Procedure: The protein was expressed in E. coli BL21 (DE3) grown in Terrific Broth (TB) in the presence of 50 µg/ml of kanamycin at 37°C to an OD600 of 7.5. Cells were then induced by isopropyl-1-thio-D-galactopyranoside (IPTG), final concentration 0.1 mM, and incubated overnight at 15°C. The culture was centrifuged and the cell pellets were collected and stored at -80°C.

Purification

Procedure: IMAC purification: 4 microL of clarified supernatant is reserved for later analysis by SDS-PAGE. The rest of the clarified supernatant is then diluted 1:2 in lysis buffer, and loaded at approximately 1mL/min by gravity onto 5 mL of Ni-NTA resin (Qiagen 30450). 5 column volumes of lysis buffer are used to wash the column at approximately 3 mL/min, followed by 5 column volumes of low imidazole buffer (lysis buffer + 10 mM Imidazole (VWR EM-5720) pH 8) at approximately 3 mL/min.

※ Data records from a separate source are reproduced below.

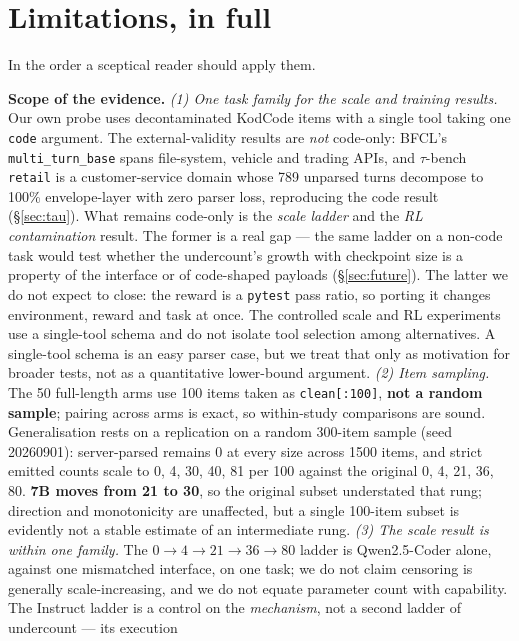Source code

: \section{Limitations, in full}
\label{app:limitations}

In the order a sceptical reader should apply them.

\textbf{Scope of the evidence.}
\emph{(1) One task family for the scale and training results.} Our own probe uses decontaminated
KodCode items with a single tool taking one \texttt{code} argument. The external-validity results
are \emph{not} code-only: BFCL's \texttt{multi\_turn\_base} spans file-system, vehicle and trading
APIs, and $\tau$-bench \texttt{retail} is a customer-service domain whose 789 unparsed turns
decompose to 100\% envelope-layer with zero parser loss, reproducing the code result
(\S\ref{sec:tau}). What remains code-only is the \emph{scale ladder} and the \emph{RL
contamination} result. The former is a real gap --- the same ladder on a non-code task would test
whether the undercount's growth with checkpoint size is a property of the interface or of
code-shaped payloads (\S\ref{sec:future}). The latter we do not expect to close: the reward is a
\texttt{pytest} pass ratio, so porting it changes environment, reward and task at once. The controlled
scale and RL experiments use a single-tool schema and do not isolate tool selection among
alternatives. A single-tool schema is
an easy parser case, but we treat that only as motivation for broader tests, not as a quantitative
lower-bound argument.
\emph{(2) Item sampling.} The 50 full-length arms use 100 items taken as \texttt{clean[:100]},
\textbf{not a random sample}; pairing across arms is exact, so within-study comparisons are sound.
Generalisation rests on a replication on a random 300-item sample (seed 20260901): server-parsed
remains 0 at every size across 1500 items, and strict emitted counts scale to 0, 4, 30, 40, 81 per
100 against the original 0, 4, 21, 36, 80. \textbf{7B moves from 21 to 30}, so the original subset
understated that rung; direction and monotonicity are unaffected, but a single 100-item subset is
evidently not a stable estimate of an intermediate rung.
\emph{(3) The scale result is within one family.} The $0\to4\to21\to36\to80$ ladder is
Qwen2.5-Coder alone, against one mismatched interface, on one task; we do not claim censoring is
generally scale-increasing, and we do not equate parameter count with capability. The Instruct
ladder is a control on the \emph{mechanism}, not a second ladder of undercount --- its execution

A 4 µL sample of the low imidazole wash is saved for later analysis by SDS-PAGE. Samples are eluted from the Ni-NTA resin by exposure to 10 mL elution buffer (lysis buffer + 250 mM imidazole and 10% glycerol (EMD GX0185-5)) at 1mL/min flow rate. A 10 µL sample of the eluate is saved for SDS-PAGE analysis. 10 µL of each eluate is saved for measurement of protein concentration using Bradford reagent (BioRad 500-0202).

Extraction

Procedure: Frozen cell pellets contained in bags (Beckman 369256) obtained from 2L liters of culture are thawed by soaking in warm water for 5 minutes. Each cell pellet is resuspended in 20 mL lysis buffer, 1mM phenylmethanesulfonyl fluoride (Sigma P7626), and 1mL Sigma general protease inhibitor (Sigma P2714-1BTL, resuspended according to manufacturer\'s instructions) and then homogenized using an Ultra-Turrax T8 homogenizer (IKA Works) at maximal setting for 30-60 seconds per pellet. Cell lysis is accomplished by sonication (Virtis408912, Virsonic) on ice: the sonication protocol is 10 sec pulse at half-maximal frequency (5.0), 10 second rest, for 6 minutes total sonication time per pellet. Lysed cells are placed into centrifuge tubes (363647, Beckman Coulter) and centrifuged in a JA25.50 rotor in an Avanti J-20 XPI centrifuge (Beckman Coulter) for 20 minutes at 69,673 x g. The supernatant is decanted into a beaker, and the insoluble pellet discarded

Structure Determination

Crystallization:Protein concentration: 20 mg/mL

Protein buffer: 20 mm TRIS-HCl, pH 8.0, 0.15 M NaCl, 5% glycerol, 2 mm DTT

Protein was mixed in 1:1 ratio with 20% PEG3350, 0.1 M BIS-TRIS, pH 6.0, 0.2 M NH4OAc, 1 mm DTT in a hanging drop plate in a temperature of 298K.
Data Collection:Resolution: 2.0Å, X-ray source: The Industrial Macromolecular Crystallography Association 17-ID beamline at the Advanced Photon Source.